* **WHAT THE EXERCISE ASKS**
Which of the lines below hold "gosu"? Please return each one.

[Source data]
##############################

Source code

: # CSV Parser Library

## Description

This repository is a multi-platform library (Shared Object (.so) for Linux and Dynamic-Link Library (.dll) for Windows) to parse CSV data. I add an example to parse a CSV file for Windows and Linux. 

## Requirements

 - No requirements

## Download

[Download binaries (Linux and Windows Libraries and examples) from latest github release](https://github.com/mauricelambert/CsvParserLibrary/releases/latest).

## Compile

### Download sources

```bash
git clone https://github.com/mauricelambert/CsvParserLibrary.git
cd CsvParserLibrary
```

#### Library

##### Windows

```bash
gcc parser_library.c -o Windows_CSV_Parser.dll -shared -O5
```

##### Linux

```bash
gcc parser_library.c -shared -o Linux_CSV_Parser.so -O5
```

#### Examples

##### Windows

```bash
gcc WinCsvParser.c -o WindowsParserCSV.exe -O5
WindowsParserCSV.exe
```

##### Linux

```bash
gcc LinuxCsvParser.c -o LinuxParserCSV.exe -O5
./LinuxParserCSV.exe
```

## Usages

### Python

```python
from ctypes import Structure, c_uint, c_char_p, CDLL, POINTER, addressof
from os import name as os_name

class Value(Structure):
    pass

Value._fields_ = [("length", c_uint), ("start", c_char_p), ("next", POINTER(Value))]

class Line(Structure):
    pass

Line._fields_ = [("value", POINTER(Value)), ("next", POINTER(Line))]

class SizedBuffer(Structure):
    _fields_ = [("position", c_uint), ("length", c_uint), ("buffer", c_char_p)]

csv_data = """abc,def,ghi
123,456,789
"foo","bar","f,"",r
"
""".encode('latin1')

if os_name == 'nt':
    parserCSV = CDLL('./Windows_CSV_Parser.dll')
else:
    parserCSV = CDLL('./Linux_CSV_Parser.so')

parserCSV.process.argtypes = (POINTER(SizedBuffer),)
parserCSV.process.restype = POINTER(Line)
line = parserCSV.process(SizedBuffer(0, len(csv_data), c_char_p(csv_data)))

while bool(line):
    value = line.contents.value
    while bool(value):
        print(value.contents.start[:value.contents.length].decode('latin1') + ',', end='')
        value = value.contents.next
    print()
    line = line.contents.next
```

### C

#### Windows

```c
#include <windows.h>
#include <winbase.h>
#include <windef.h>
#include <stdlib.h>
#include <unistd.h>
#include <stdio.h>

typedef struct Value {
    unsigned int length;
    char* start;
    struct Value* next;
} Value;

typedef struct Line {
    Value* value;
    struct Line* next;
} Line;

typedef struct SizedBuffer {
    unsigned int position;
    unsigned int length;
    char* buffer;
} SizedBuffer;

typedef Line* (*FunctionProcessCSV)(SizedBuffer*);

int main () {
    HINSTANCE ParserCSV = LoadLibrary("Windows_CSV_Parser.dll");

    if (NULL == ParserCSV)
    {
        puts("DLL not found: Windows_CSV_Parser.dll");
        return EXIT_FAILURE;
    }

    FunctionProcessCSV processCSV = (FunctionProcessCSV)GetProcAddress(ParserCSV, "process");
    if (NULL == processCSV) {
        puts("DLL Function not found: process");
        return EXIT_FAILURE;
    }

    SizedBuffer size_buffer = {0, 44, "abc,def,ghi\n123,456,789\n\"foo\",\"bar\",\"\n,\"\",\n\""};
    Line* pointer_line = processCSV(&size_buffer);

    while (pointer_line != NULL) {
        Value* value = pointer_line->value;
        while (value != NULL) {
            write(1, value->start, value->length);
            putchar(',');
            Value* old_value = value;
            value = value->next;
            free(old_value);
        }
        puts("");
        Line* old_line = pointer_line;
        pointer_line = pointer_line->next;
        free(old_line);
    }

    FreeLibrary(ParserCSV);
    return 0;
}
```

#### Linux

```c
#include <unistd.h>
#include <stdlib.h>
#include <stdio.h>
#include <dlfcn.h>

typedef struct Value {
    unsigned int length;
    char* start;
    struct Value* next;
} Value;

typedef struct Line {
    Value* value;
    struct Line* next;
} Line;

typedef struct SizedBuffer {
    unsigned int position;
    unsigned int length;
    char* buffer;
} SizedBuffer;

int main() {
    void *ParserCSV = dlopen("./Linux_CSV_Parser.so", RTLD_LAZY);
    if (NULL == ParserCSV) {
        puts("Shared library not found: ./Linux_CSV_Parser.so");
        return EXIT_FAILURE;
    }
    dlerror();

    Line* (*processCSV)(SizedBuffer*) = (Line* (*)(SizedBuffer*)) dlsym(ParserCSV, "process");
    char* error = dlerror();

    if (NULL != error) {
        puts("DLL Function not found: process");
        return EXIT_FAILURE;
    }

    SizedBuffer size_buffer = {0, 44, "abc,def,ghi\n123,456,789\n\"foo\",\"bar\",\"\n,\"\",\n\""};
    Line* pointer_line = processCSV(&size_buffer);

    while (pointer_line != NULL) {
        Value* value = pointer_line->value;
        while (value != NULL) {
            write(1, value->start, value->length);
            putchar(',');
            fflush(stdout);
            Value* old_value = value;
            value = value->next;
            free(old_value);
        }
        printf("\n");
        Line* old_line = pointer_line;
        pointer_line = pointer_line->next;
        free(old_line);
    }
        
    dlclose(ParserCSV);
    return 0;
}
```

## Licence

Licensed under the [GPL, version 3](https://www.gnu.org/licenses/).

##############################

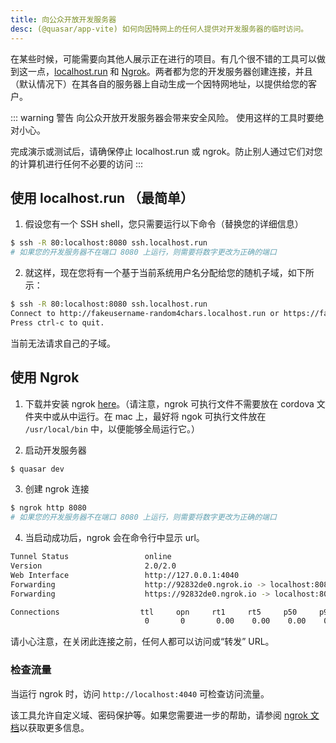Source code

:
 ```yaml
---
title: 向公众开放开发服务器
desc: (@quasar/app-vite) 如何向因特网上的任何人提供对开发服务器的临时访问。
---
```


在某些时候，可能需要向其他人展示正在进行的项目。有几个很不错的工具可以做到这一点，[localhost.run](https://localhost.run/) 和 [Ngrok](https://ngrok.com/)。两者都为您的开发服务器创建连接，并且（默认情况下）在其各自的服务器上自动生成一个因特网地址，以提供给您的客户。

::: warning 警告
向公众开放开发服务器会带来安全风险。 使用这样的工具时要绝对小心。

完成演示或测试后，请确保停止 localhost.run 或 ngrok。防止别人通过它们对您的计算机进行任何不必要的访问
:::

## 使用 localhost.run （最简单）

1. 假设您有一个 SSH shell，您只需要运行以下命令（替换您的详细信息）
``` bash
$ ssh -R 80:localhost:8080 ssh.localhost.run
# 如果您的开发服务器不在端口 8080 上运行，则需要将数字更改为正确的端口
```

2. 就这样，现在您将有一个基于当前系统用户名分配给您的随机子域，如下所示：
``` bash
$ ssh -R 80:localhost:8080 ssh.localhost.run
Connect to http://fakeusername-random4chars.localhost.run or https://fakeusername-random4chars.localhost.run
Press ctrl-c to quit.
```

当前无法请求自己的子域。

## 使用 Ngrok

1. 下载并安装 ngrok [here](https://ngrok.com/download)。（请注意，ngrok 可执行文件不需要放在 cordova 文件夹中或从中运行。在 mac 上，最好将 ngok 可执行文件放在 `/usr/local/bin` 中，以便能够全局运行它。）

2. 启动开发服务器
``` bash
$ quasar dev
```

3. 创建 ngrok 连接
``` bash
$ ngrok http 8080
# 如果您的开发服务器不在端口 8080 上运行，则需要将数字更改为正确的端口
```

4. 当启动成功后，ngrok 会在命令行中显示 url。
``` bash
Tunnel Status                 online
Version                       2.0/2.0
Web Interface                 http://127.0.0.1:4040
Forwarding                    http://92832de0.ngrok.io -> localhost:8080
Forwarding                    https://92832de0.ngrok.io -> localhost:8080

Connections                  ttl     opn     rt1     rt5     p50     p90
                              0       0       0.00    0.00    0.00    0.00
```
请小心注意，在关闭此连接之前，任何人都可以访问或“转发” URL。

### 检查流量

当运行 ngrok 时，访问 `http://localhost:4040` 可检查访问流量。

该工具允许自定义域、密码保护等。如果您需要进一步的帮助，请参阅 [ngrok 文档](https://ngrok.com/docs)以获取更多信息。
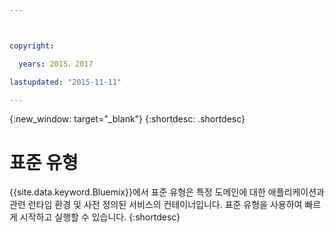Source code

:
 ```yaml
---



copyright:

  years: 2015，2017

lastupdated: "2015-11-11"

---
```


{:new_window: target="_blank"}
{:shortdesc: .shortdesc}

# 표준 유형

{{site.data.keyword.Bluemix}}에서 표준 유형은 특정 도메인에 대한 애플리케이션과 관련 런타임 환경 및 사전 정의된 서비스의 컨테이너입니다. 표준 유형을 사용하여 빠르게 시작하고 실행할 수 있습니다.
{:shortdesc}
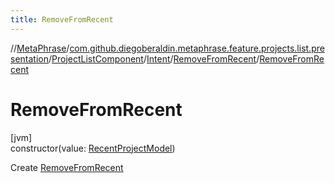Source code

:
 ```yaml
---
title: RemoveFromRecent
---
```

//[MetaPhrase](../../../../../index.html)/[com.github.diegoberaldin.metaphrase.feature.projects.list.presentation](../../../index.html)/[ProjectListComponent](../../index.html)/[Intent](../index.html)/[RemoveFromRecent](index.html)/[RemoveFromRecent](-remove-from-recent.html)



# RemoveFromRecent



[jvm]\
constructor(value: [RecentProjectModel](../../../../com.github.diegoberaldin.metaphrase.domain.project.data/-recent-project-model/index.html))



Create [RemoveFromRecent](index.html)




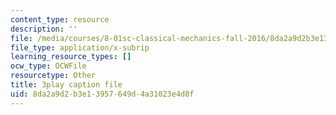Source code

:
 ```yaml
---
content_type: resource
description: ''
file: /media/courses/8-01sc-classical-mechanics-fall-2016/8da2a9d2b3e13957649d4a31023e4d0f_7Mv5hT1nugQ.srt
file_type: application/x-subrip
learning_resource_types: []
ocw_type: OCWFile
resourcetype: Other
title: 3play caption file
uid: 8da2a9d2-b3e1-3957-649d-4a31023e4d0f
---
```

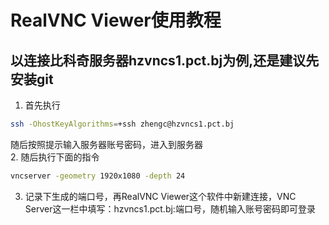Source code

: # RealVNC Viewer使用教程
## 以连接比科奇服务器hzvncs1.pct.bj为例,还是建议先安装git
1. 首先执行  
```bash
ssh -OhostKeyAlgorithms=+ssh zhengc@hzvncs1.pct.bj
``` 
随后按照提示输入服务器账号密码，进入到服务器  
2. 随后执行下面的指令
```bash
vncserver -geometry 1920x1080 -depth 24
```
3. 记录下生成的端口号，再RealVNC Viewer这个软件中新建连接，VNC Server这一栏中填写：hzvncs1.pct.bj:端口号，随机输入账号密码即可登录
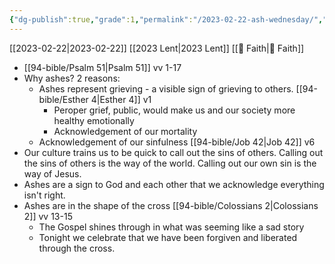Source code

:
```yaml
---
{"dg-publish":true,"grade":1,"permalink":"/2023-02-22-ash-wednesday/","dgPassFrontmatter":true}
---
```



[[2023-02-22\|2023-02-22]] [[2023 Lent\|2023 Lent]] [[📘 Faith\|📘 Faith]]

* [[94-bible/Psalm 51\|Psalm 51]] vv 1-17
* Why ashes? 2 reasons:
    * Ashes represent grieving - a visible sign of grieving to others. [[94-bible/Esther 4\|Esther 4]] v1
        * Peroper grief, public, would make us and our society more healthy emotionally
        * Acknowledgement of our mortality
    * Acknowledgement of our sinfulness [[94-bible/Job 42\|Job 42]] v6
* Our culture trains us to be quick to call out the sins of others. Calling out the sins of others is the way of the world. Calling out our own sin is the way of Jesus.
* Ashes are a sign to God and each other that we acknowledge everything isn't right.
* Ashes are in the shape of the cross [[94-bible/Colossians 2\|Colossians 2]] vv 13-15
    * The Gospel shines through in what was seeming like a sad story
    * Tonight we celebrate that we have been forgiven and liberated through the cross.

##############################

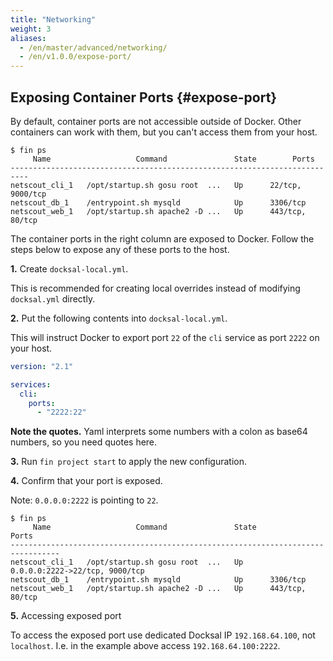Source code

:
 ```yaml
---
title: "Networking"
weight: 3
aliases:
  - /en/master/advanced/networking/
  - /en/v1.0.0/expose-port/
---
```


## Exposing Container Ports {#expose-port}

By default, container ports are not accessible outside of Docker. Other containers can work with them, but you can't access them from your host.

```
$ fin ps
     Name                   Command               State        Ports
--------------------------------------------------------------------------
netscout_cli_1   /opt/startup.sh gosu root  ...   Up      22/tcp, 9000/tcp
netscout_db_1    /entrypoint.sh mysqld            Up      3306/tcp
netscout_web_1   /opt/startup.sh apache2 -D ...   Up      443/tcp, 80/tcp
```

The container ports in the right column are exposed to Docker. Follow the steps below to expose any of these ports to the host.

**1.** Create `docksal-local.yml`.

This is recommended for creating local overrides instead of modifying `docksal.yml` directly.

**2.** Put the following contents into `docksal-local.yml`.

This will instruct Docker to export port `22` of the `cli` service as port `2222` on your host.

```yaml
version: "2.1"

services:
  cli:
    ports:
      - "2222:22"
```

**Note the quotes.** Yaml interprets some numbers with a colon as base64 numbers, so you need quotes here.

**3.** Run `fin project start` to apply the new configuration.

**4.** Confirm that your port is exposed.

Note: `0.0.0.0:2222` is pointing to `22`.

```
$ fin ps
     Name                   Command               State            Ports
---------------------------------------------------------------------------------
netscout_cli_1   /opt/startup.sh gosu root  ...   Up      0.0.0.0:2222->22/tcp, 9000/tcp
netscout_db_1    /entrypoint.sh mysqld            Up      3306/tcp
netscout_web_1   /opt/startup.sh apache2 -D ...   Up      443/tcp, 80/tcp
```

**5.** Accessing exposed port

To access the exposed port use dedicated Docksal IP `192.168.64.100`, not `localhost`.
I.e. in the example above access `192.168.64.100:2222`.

##############################

* **COMPLETED EXERCISE**
netscout_cli_1   /opt/startup.sh gosu root  ...   Up      22/tcp, 9000/tcp
netscout_cli_1   /opt/startup.sh gosu root  ...   Up      0.0.0.0:2222->22/tcp, 9000/tcp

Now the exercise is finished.